Another fun project was at Swat, where I worked with Owen and Oscar to make GreenMon. It was a project we did because we thought it would be an easy grade (it was), but also because it was fun. The idea was to build some layer over this peer-to-peer monitoring service to track cluster usage, and dynamically start and stop nodes in order to save energy. It actually ended up being useful, and we ran some tests that said it was would work really well. It was never meant to actually be deployed, but who knows. It was a fun team, too.

This now reminds me of my college thesis, which again was botched execution probably, but was fun and I think got me the PhD offer from Jon. The idea was initially inspired to respond to Sharon Street's evolutionary debunking argument against moral epistemology - essentially, that we should not think we can learn moral truths because there is no reason to think our learning process selected for that. I was learning computational learning theory at Oxford, which is machine learning meets computational complexity theory, and so my thesis was to try to formalize moral learning as a reinforcement learning problem and talk about the different complexity demands of this process. It was fun. Very handwavey and definitely pseudo-intellectual in retrospect, but it was fun and I think it impressed my Swarthmore advisors.

And finally, Princeton. First, there was the new theory for cognitive fatigue, which I still remember the 'Aha' moment for. The idea was to map cognitive fatigue onto hippocampal replay, and we got lucky that down the hall, Nathaniel and Marcelo had just dropped an incredible theory of hippocampal replay. We all joined forces and then published this amazing paper in Psychological Review. The fMRI project afterwards has been a mess (coinciding with COVID and whatnot), but what a wonderful theory paper.

The work with Josh and Tom also turned out really well. Tom first told me to look into the Moral Machine dataset because of my supposed interest in morality (long story). We transformed it into a nice methodological paper, which outlined how to do science in a really novel way that leverages big data and machine learning. It was published in PNAS, and we followed up with the Science paper, which combined the original work they were doing with risky choice with the mixture of theories we found with Scientific Regret Minimization. A seminal work for sure.

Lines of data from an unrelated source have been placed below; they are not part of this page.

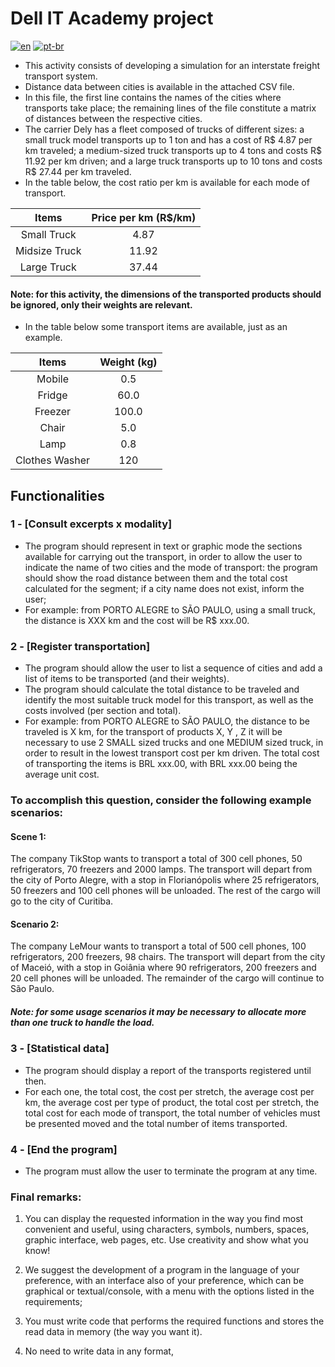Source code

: # Dell IT Academy project
[![en](https://img.shields.io/badge/lang-en-red.svg)](https://github.com/kielsouza/projeto-dell/blob/master/README.en-us.md)
[![pt-br](https://img.shields.io/badge/lang-pt--br-green.svg)](https://github.com/jonatasemidio/multilanguage-readme-pattern/blob/master/README.md)

- This activity consists of developing a simulation for an interstate freight transport system.
- Distance data between cities is available in the attached CSV file.
- In this file, the first line contains the names of the cities where transports take place; the remaining lines of the file constitute a matrix of distances between the respective cities.
- The carrier Dely has a fleet composed of trucks of different sizes: a small truck model transports up to 1 ton and has a cost of R$ 4.87 per km traveled; a medium-sized truck transports up to 4 tons and costs R$ 11.92 per km driven; and a large truck transports up to 10 tons and costs R$ 27.44 per km traveled.
- In the table below, the cost ratio per km is available for each mode of transport.

| Items | Price per km (R$/km) |
| :---: | :----: |
| Small Truck | 4.87 |
| Midsize Truck | 11.92 |
| Large Truck | 37.44 |

#### Note: for this activity, the dimensions of the transported products should be ignored, only their weights are relevant.

- In the table below some transport items are available, just as an example.

| Items | Weight (kg) |
| :---: | :----: |
| Mobile | 0.5 |
| Fridge | 60.0 |
| Freezer | 100.0 |
| Chair | 5.0 |
| Lamp | 0.8 |
| Clothes Washer | 120 |


## Functionalities

### 1 - [Consult excerpts x modality]
- The program should represent in text or graphic mode the sections available for carrying out the transport, in order to allow the user to indicate the name of two cities and the mode of transport: the program should show the road distance between them and the total cost calculated for the segment; if a city name does not exist, inform the user;
- For example: from PORTO ALEGRE to SÃO PAULO, using a small truck, the distance is XXX km and the cost will be R$ xxx.00.

### 2 - [Register transportation]
- The program should allow the user to list a sequence of cities and add a list of items to be transported (and their weights).
- The program should calculate the total distance to be traveled and identify the most suitable truck model for this transport, as well as the costs involved (per section and total).
- For example: from PORTO ALEGRE to SÃO PAULO, the distance to be traveled is X km, for the transport of products X, Y , Z it will be necessary to use 2 SMALL sized trucks and one MEDIUM sized truck, in order to result in the lowest transport cost per km driven. The total cost of transporting the items is BRL xxx.00, with BRL xxx.00 being the average unit cost.

### To accomplish this question, consider the following example scenarios:

#### Scene 1:
The company TikStop wants to transport a total of 300 cell phones, 50 refrigerators, 70 freezers and 2000 lamps. The transport will depart from the city of Porto Alegre, with a stop in Florianópolis where 25 refrigerators, 50 freezers and 100 cell phones will be unloaded. The rest of the cargo will go to the city of Curitiba.

#### Scenario 2:
The company LeMour wants to transport a total of 500 cell phones, 100 refrigerators, 200 freezers, 98 chairs. The transport will depart from the city of Maceió, with a stop in Goiânia where 90 refrigerators, 200 freezers and 20 cell phones will be unloaded. The remainder of the cargo will continue to São Paulo.

##### Note: for some usage scenarios it may be necessary to allocate more than one truck to handle the load.
    
### 3 - [Statistical data]
- The program should display a report of the transports registered until then.
- For each one, the total cost, the cost per stretch, the average cost per km, the average cost per type of product, the total cost per stretch, the total cost for each mode of transport, the total number of vehicles must be presented moved and the total number of items transported.

### 4 - [End the program]
- The program must allow the user to terminate the program at any time.

### Final remarks:

1. You can display the requested information in the way you find most convenient and useful, using characters, symbols, numbers, spaces, graphic interface, web pages, etc. Use creativity and show what you know!

2. We suggest the development of a program in the language of your preference, with an interface also of your preference, which can be graphical or textual/console, with a menu with the options listed in the requirements;

3. You must write code that performs the required functions and stores the read data in memory (the way you want it).

4. No need to write data in any format,
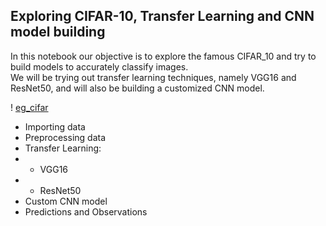 ## Exploring CIFAR-10, Transfer Learning and CNN model building  

In this notebook our objective is to explore the famous CIFAR_10 and try to build models to accurately classify images.  
We will be trying out transfer learning techniques, namely VGG16 and ResNet50, and will also be building a customized CNN model.  

! [eg_cifar](https://raw.githubusercontent.com/D-2000-99/Data-Science/main/CIFAR-10/example_cifar.png)

- Importing data
- Preprocessing data
- Transfer Learning:
- - VGG16
- - ResNet50
- Custom CNN model
- Predictions and Observations
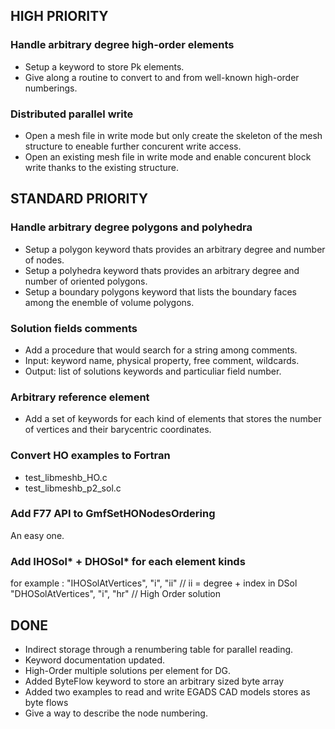 ## HIGH PRIORITY

### Handle arbitrary degree high-order elements
- Setup a keyword to store Pk elements.
- Give along a routine to convert to and from well-known high-order numberings.

### Distributed parallel write
- Open a mesh file in write mode but only create the skeleton of the mesh structure to eneable further concurent write access.
- Open an existing mesh file in write mode and enable concurent block write thanks to the existing structure.

## STANDARD PRIORITY

### Handle arbitrary degree polygons and polyhedra
- Setup a polygon keyword thats provides an arbitrary degree and number of nodes.
- Setup a polyhedra keyword thats provides an arbitrary degree and number of oriented polygons.
- Setup a boundary polygons keyword that lists the boundary faces among the enemble of volume polygons.

### Solution fields comments
- Add a procedure that would search for a string among comments.
- Input:  keyword name, physical property, free comment, wildcards.
- Output: list of solutions keywords and particuliar field number.

### Arbitrary reference element
- Add a set of keywords for each kind of elements that stores the number of vertices and their barycentric coordinates.

### Convert HO examples to Fortran
- test_libmeshb_HO.c
- test_libmeshb_p2_sol.c

### Add F77 API to GmfSetHONodesOrdering
An easy one.

### Add IHOSol* + DHOSol* for each element kinds
for example :
"IHOSolAtVertices",                           "i", "ii" // ii = degree + index in DSol
"DHOSolAtVertices",                           "i", "hr" // High Order solution

## DONE

- Indirect storage through a renumbering table for parallel reading.
- Keyword documentation updated.
- High-Order multiple solutions per element for DG.
- Added ByteFlow keyword to store an arbitrary sized byte array
- Added two examples to read and write EGADS CAD models stores as byte flows
- Give a way to describe the node numbering.
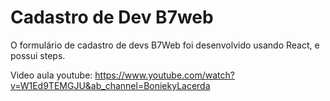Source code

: # Cadastro de Dev B7web

O formulário de cadastro de devs B7Web foi desenvolvido usando React, e possui steps.

Video aula youtube: https://www.youtube.com/watch?v=W1Ed9TEMGJU&ab_channel=BoniekyLacerda
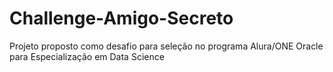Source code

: # Challenge-Amigo-Secreto
Projeto proposto como desafio para seleção no programa Alura/ONE Oracle para Especialização em Data Science
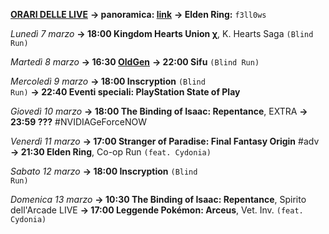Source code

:<b><u>ORARI DELLE LIVE</u></b>
<b>→ panoramica: <a href="https://trello.com/b/iKwdSGf3/sabaku">link</a></b>
<b>→ Elden Ring:</b> <code>f3ll0ws</code>

<i>Lunedì 7 marzo</i>
<b>→ 18:00 Kingdom Hearts Union χ</b>, K. Hearts Saga <code>(Blind Run)</code>

<i>Martedì 8 marzo </i>
<b>→ 16:30 <a href="https://www.twitch.tv/oldgenproject">OldGen</a></b>
<b>→ 22:00 Sifu</b> <code>(Blind Run)</code>

<i>Mercoledì 9 marzo</i>
<b>→ 18:00 Inscryption</b> <code>(Blind Run)</code>
<b>→ 22:40 Eventi speciali: PlayStation State of Play</b> 

<i>Giovedì 10 marzo</i>
<b>→ 18:00 The Binding of Isaac: Repentance</b>, EXTRA
<b>→ 23:59 ???</b> #NVIDIAGeForceNOW

<i>Venerdì 11 marzo</i>
<b>→ 17:00 Stranger of Paradise: Final Fantasy Origin</b> #adv
<b>→ 21:30 Elden Ring</b>, Co-op Run <code>(feat. Cydonia)</code>

<i>Sabato 12 marzo</i>
<b>→ 18:00 Inscryption</b> <code>(Blind Run)</code>

<i>Domenica 13 marzo</i>
<b>→ 10:30 The Binding of Isaac: Repentance</b>, Spirito dell'Arcade LIVE
<b>→ 17:00 Leggende Pokémon: Arceus</b>, Vet. Inv. <code>(feat. Cydonia)</code>
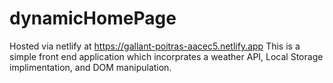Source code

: # dynamicHomePage
Hosted via netlify at https://gallant-poitras-aacec5.netlify.app
This is a simple front end application which incorprates a weather API, Local Storage implimentation, and DOM manipulation.
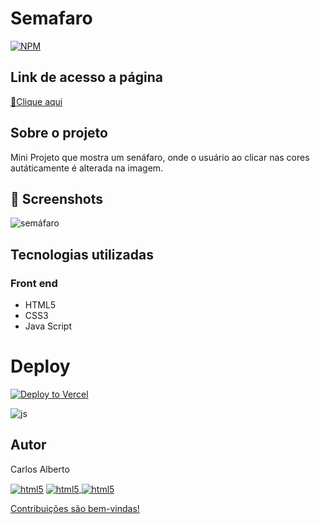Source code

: # Semafaro



[![NPM](https://img.shields.io/npm/l/react)](https://github.com/carllos-alberto/Semafaro/blob/master/licence) 

## Link de acesso a página
<p><a href="https://mini-projeto-lamp.vercel.app/" target="_blank">🔗Clique aqui</a></p> 


## Sobre o projeto
Mini Projeto que mostra um senáfaro, onde o usuário ao clicar nas cores autáticamente é alterada na imagem. 

## 📌 Screenshots
![semáfaro](https://user-images.githubusercontent.com/81397233/233804665-e7b1ac0a-da92-4de4-853e-f9e575c9b330.png)

## Tecnologias utilizadas
### Front end
- HTML5  
- CSS3
- Java Script

# Deploy
[![Deploy to Vercel](https://vercel.com/button)](https://vercel.com/import/project?template=https://github.com/anuraghazra/github-readme-stats)

<img align="center" alt="js" src="https://img.shields.io/badge/Made%20for-VSCode-1f425f.svg" />

## Autor

Carlos Alberto
<div>
 <a href = "mailto:carllos.seg@gmail.com" target="_blank"><img align="center" alt="html5" src="https://img.shields.io/badge/Gmail-D14836?style=for-the-badge&logo=gmail&logoColor=white"/></a>
 <a href="https://www.linkedin.com/in/carlosalbertodesenvolvedorfrontend" target="_blank"><img align="center" alt="html5" src="https://img.shields.io/badge/LinkedIn-0077B5?style=for-the-badge&logo=linkedin&logoColor=white">
  <a href="https://github.com/carllos-alberto" target="_blank"><img align="center" alt="html5" src="https://img.shields.io/badge/GitHub-100000?style=for-the-badge&logo=github&logoColor=white">
</div>
  
   
   Contribuições são bem-vindas!

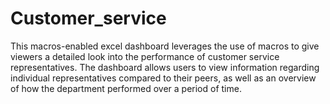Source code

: # Customer_service
This macros-enabled excel dashboard leverages the use of macros to give viewers a detailed look into the performance of customer service representatives. The dashboard allows users to 
view information regarding individual representatives compared to their peers, as well as an overview of how the department performed over a period of time.
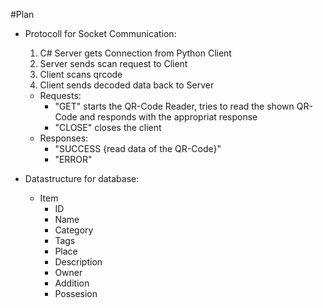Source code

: ﻿#Plan
- Protocoll for Socket Communication:
	1. C# Server gets Connection from Python Client
	2. Server sends scan request to Client
	3. Client scans qrcode
	4. Client sends decoded data back to Server

	- Requests:
		- "GET" starts the QR-Code Reader, tries to read the shown QR-Code and responds with the appropriat response
		- "CLOSE" closes the client
	- Responses:
		- "SUCCESS {read data of the QR-Code}"
		- "ERROR" 
- Datastructure for database:
	- Item
		- ID
		- Name
		- Category
		- Tags
		- Place
		- Description
		- Owner
		- Addition
		- Possesion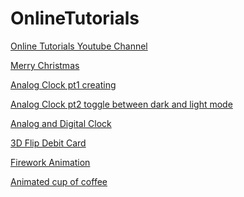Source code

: # OnlineTutorials

<a href="https://www.youtube.com/c/OnlineTutorials4Designers/videos"> Online Tutorials Youtube Channel </a>

<a href="https://youtu.be/j7MWgFeL1pw"> Merry Christmas </a>

<a href="https://youtu.be/weZFfrjF-k4"> Analog Clock pt1 creating </a>

<a href="https://youtu.be/-PRyFcAceYA"> Analog Clock pt2 toggle between dark and light mode</a>

<a href="https://youtu.be/s9mGaRSRGZw"> Analog and Digital Clock </a>

<a href="https://youtu.be/XeX1vsaufF0"> 3D Flip Debit Card </a>

<a href="https://youtu.be/puiBYkN3bOE"> Firework Animation </a>

<a href="https://youtu.be/_jOqYe0eFqY"> Animated cup of coffee </a>
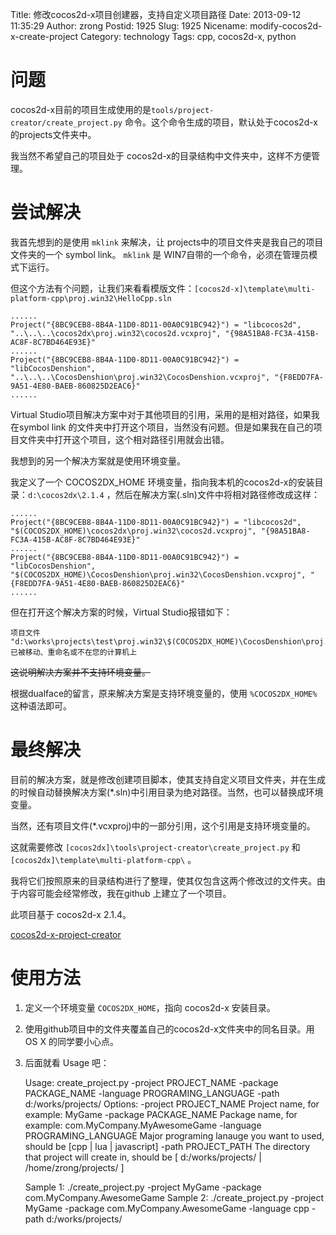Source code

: Title: 修改cocos2d-x项目创建器，支持自定义项目路径
Date: 2013-09-12 11:35:29
Author: zrong
Postid: 1925
Slug: 1925
Nicename: modify-cocos2d-x-create-project
Category: technology
Tags: cpp, cocos2d-x, python

# 问题

cocos2d-x目前的项目生成使用的是`tools/project-creator/create_project.py` 命令。这个命令生成的项目，默认处于cocos2d-x的projects文件夹中。

我当然不希望自己的项目处于 cocos2d-x的目录结构中文件夹中，这样不方便管理。

# 尝试解决

我首先想到的是使用 `mklink` 来解决，让 projects中的项目文件夹是我自己的项目文件夹的一个 symbol link。 `mklink` 是 WIN7自带的一个命令，必须在管理员模式下运行。

但这个方法有个问题，让我们来看看模版文件：`[cocos2d-x]\template\multi-platform-cpp\proj.win32\HelloCpp.sln`

    ......
    Project("{8BC9CEB8-8B4A-11D0-8D11-00A0C91BC942}") = "libcocos2d", "..\..\..\cocos2dx\proj.win32\cocos2d.vcxproj", "{98A51BA8-FC3A-415B-AC8F-8C7BD464E93E}"
    ......
    Project("{8BC9CEB8-8B4A-11D0-8D11-00A0C91BC942}") = "libCocosDenshion", "..\..\..\CocosDenshion\proj.win32\CocosDenshion.vcxproj", "{F8EDD7FA-9A51-4E80-BAEB-860825D2EAC6}"
    ......

Virtual Studio项目解决方案中对于其他项目的引用，采用的是相对路径，如果我在symbol link 的文件夹中打开这个项目，当然没有问题。但是如果我在自己的项目文件夹中打开这个项目，这个相对路径引用就会出错。

我想到的另一个解决方案就是使用环境变量。<!--more-->

我定义了一个 COCOS2DX\_HOME 环境变量，指向我本机的cocos2d-x的安装目录：`d:\cocos2dx\2.1.4` ，然后在解决方案(.sln)文件中将相对路径修改成这样：

    ......
    Project("{8BC9CEB8-8B4A-11D0-8D11-00A0C91BC942}") = "libcocos2d", "$(COCOS2DX_HOME)\cocos2dx\proj.win32\cocos2d.vcxproj", "{98A51BA8-FC3A-415B-AC8F-8C7BD464E93E}"
    ......
    Project("{8BC9CEB8-8B4A-11D0-8D11-00A0C91BC942}") = "libCocosDenshion", "$(COCOS2DX_HOME)\CocosDenshion\proj.win32\CocosDenshion.vcxproj", "{F8EDD7FA-9A51-4E80-BAEB-860825D2EAC6}"
    ......

但在打开这个解决方案的时候，Virtual Studio报错如下：

    项目文件 "d:\works\projects\test\proj.win32\$(COCOS2DX_HOME)\CocosDenshion\proj.win32\CocosDenshion.vcxproj" 已被移动、重命名或不在您的计算机上

<del>这说明解决方案并不支持环境变量。</del>

根据dualface的留言，原来解决方案是支持环境变量的，使用 `%COCOS2DX_HOME%`这种语法即可。

# 最终解决

目前的解决方案，就是修改创建项目脚本，使其支持自定义项目文件夹，并在生成的时候自动替换解决方案(\*.sln)中引用目录为绝对路径。当然，也可以替换成环境变量。

当然，还有项目文件(\*.vcxproj)中的一部分引用，这个引用是支持环境变量的。

这就需要修改 `[cocos2dx]\tools\project-creator\create_project.py` 和`[cocos2dx]\template\multi-platform-cpp\` 。

我将它们按照原来的目录结构进行了整理，使其仅包含这两个修改过的文件夹。由于内容可能会经常修改，我在github 上建立了一个项目。

此项目基于 cocos2d-x 2.1.4。

[cocos2d-x-project-creator](https://github.com/zrong/cocos2d-x-project-creator)

# 使用方法

1.  定义一个环境变量 `COCOS2DX_HOME`，指向 cocos2d-x 安装目录。
2.  使用github项目中的文件夹覆盖自己的cocos2d-x文件夹中的同名目录。用 OS X 的同学要小心点。
3.  后面就看 Usage 吧：

	Usage: create_project.py -project PROJECT_NAME -package PACKAGE_NAME -language PROGRAMING_LANGUAGE -path d:/works/projects/
	Options:
	  -project   PROJECT_NAME          Project name, for example: MyGame
	  -package   PACKAGE_NAME          Package name, for example: com.MyCompany.MyAwesomeGame
	  -language  PROGRAMING_LANGUAGE   Major programing lanauge you want to used, should be [cpp | lua | javascript]
	  -path  PROJECT_PATH The directory that project will create in, should be [ d:/works/projects/ | /home/zrong/projects/ ]

	Sample 1: ./create_project.py -project MyGame -package com.MyCompany.AwesomeGame
	Sample 2: ./create_project.py -project MyGame -package com.MyCompany.AwesomeGame -language cpp -path d:/works/projects/
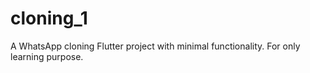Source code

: # cloning_1

A WhatsApp cloning Flutter project with minimal functionality.
For only learning purpose.



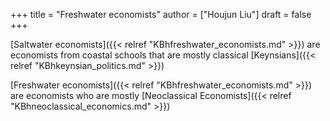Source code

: +++
title = "Freshwater economists"
author = ["Houjun Liu"]
draft = false
+++

[Saltwater economists]({{< relref "KBhfreshwater_economists.md" >}}) are economists from coastal schools that are mostly classical [Keynsians]({{< relref "KBhkeynsian_politics.md" >}})

[Freshwater economists]({{< relref "KBhfreshwater_economists.md" >}}) are economists who are mostly [Neoclassical Economists]({{< relref "KBhneoclassical_economics.md" >}})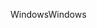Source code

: <span data-ttu-id="4c044-101">Windows</span><span class="sxs-lookup"><span data-stu-id="4c044-101">Windows</span></span>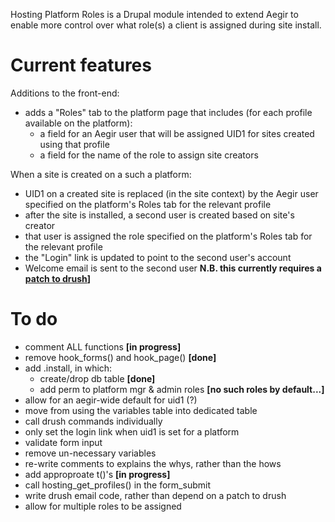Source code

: Hosting Platform Roles is a Drupal module intended to extend Aegir to enable
more control over what role(s) a client is assigned during site install. 

Current features
================

Additions to the front-end:

- adds a "Roles" tab to the platform page that includes (for each profile
  available on the platform):
    - a field for an Aegir user that will be assigned UID1 for sites created
     using that profile
    - a field for the name of the role to assign site creators

When a site is created on a such a platform:

- UID1 on a created site is replaced (in the site context) by the Aegir user
  specified on the platform's Roles tab for the relevant profile
- after the site is installed, a second user is created based on site's creator
- that user is assigned the role specified on the platform's Roles tab for the
  relevant profile
- the "Login" link is updated to point to the second user's account
- Welcome email is sent to the second user **N.B. this currently requires a
  [patch to drush](http://drupal.org/node/1116414)]**

To do
=====

- comment ALL functions **[in progress]**
- remove hook_forms() and hook_page() **[done]**
- add .install, in which:
  - create/drop db table **[done]**
  - add perm to platform mgr & admin roles **[no such roles by default...]**
- allow for an aegir-wide default for uid1 (?)
- move from using the variables table into dedicated table
- call drush commands individually
- only set the login link when uid1 is set for a platform
- validate form input
- remove un-necessary variables
- re-write comments to explains the whys, rather than the hows
- add approproate t()'s **[in progress]**
- call hosting_get_profiles() in the form_submit
- write drush email code, rather than depend on a patch to drush
- allow for multiple roles to be assigned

Lastly, there was the philosophy paper I worked with David Danks trying to combine consequentialism and deontology using bounded rationality. The idea here was relatively simple but powerful: consequentialism is a computationally intractable problem and people should use rules (heuristics) to approximate rightness when calculating is not possible. This gives interesting predictions that people should be consequentialist in high-stakes settings and deontological in low-stakes. I think this paper was the teaser that potentially got me the faculty offer because it really showed novelty and originality.